#### Prompt
For this exercise, report every line of the material that includes "options".

#### Provided records
::::::::
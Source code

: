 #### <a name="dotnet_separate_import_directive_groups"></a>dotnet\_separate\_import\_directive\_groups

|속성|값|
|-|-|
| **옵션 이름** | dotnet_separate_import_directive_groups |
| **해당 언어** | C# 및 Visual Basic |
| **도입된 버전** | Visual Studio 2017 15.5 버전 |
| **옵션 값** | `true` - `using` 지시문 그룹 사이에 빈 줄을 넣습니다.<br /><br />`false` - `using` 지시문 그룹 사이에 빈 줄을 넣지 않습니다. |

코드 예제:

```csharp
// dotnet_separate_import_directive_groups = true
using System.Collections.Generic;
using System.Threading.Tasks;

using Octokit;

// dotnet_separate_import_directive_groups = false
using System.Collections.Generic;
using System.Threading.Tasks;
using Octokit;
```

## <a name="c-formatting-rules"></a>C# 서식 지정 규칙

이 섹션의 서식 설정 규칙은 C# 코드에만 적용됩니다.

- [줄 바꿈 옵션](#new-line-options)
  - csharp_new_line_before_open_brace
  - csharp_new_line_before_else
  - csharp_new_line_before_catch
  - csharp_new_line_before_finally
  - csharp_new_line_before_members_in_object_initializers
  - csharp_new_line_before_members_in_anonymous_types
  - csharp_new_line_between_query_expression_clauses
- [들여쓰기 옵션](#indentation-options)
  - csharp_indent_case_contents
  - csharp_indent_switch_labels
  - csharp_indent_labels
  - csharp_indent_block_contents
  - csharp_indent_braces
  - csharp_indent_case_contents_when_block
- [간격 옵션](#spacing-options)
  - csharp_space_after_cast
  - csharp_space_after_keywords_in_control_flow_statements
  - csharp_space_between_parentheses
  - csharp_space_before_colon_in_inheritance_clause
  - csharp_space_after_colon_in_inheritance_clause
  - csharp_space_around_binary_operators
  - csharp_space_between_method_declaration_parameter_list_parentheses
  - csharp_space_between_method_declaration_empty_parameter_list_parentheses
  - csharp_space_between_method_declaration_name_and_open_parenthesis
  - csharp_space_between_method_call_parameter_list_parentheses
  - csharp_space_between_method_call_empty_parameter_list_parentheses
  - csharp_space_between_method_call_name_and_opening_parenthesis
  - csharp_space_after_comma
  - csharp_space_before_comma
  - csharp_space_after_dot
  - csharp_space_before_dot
::::::::
#### Written response
- [줄 바꿈 옵션](#new-line-options)
- [들여쓰기 옵션](#indentation-options)
- [간격 옵션](#spacing-options)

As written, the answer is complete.